According to the American Academy of Orthopaedic Surgeons, sports injuries are the number one reason for emergency room visits among kids. Over 448,000 football-related injuries to youths under 15 are treated in hospitals, doctors’ offices, clinics, ambulatory surgery centers and emergency rooms annually.

The American Academy of Pediatrics has reported that millions of children suffering sports-related injuries could have lasting effects on the bodies of young athletes.

Each year, between 30 million and 45 million American kids participate in some form of athletics. Not only are children joining competitive leagues at younger ages compared to before, more and more of them are being encouraged by overzealous parents or coaches to specialize and train intensively in only one sport.

Former NBA player Bob Bigelow, says that the belief has become: “Getting better means training younger, training harder, training more.”

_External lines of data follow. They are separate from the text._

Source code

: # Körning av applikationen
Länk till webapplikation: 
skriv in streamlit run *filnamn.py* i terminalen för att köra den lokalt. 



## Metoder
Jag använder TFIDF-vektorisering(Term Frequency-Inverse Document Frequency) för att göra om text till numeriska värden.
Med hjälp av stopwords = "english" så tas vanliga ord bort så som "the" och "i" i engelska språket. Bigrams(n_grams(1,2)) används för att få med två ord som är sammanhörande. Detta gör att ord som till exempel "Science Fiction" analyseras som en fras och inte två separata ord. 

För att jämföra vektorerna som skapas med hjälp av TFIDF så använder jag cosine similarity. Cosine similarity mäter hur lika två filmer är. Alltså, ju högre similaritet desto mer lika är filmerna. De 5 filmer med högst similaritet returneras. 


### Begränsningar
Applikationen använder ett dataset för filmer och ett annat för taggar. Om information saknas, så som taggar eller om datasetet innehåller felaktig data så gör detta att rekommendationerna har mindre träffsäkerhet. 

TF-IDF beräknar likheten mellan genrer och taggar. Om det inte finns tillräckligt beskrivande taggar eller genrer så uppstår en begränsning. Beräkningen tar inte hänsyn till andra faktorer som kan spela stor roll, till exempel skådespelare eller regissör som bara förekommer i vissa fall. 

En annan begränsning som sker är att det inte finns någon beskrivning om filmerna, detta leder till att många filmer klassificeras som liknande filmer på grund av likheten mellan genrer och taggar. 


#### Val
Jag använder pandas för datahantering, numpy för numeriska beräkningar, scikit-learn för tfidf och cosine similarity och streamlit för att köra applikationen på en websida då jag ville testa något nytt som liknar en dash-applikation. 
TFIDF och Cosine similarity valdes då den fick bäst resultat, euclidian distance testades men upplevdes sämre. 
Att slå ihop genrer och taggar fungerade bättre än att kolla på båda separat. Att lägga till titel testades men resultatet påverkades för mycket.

“What we’re seeing is the ‘professionalization’ of youth sports,” says Daniel Gould, Ph.D., director of the Institute for the Study of Youth Sports at Michigan State University.

“Coaches tend to over-train the athletes,” said Baldini, Chairman of the Kinesiology department at California State University, Sacramento. “When you’re in a multi-sport situation, you have more than one coach trying to over-train you.”

He has observed over the past generation that training and playing seasons have been lengthened resulting in most competitive sports requiring year-round training which increases the risk of injury. “There was an off-season,” he said. “But now, younger athletes are training harder and at an earlier age.”

Many people disagree that youth sports are too competitive or have become too extreme. They argue that the pros of being part of a competitive, athletic team outweigh the cons. Sports teach kids the value of camaraderie and hard work. They get their much needed physical activity.

They discover their self-worth and gain confidence.

And if there is anyone to blame for why kids are becoming increasingly aggressive and are now more prone to injury, it would be a sports program that does not have the children’s best interest at heart, coaches who are too competitive, and parents who push their kids too hard.